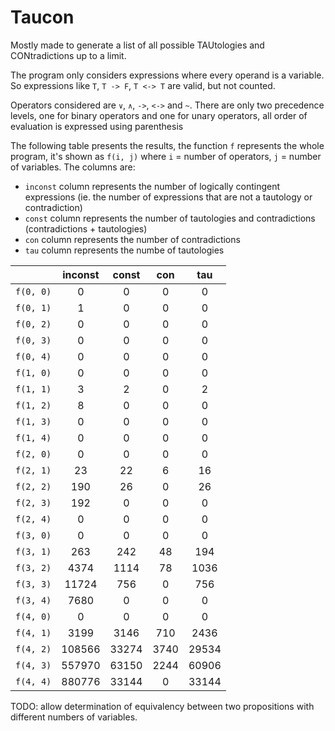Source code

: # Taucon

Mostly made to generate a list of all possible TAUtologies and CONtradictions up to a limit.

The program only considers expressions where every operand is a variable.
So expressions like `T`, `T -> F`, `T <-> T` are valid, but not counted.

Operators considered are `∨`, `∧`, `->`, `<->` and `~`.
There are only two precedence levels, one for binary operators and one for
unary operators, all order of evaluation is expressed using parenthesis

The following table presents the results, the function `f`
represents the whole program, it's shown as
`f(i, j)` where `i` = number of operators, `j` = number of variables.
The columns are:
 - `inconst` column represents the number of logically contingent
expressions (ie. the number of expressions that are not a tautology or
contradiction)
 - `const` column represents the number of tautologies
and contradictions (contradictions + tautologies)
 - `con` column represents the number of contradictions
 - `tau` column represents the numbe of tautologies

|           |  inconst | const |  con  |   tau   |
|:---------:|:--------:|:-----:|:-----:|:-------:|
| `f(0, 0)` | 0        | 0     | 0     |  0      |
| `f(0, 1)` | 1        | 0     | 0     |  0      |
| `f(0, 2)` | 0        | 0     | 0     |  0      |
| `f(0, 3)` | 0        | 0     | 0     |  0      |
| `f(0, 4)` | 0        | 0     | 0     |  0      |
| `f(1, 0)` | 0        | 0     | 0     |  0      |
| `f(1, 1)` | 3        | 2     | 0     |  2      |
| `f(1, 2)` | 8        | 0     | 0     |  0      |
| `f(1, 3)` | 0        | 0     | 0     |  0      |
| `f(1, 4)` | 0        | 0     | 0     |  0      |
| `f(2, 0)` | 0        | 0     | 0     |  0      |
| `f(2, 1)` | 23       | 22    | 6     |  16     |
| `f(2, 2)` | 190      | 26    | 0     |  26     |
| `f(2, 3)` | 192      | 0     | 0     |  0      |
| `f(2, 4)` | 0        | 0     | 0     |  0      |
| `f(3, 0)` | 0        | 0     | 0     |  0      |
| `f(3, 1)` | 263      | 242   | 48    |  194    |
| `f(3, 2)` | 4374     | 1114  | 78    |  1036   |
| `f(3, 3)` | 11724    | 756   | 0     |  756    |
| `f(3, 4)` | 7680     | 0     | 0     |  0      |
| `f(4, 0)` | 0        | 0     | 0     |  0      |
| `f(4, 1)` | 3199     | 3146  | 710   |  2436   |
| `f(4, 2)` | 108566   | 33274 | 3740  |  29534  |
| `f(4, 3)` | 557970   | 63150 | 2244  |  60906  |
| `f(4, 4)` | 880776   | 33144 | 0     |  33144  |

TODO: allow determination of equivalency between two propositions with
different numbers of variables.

• TASK INSTRUCTIONS: Lines that contain "variables" are the result; find them in the entries above and copy each one.

• ANSWER:
`f(i, j)` where `i` = number of operators, `j` = number of variables.
different numbers of variables.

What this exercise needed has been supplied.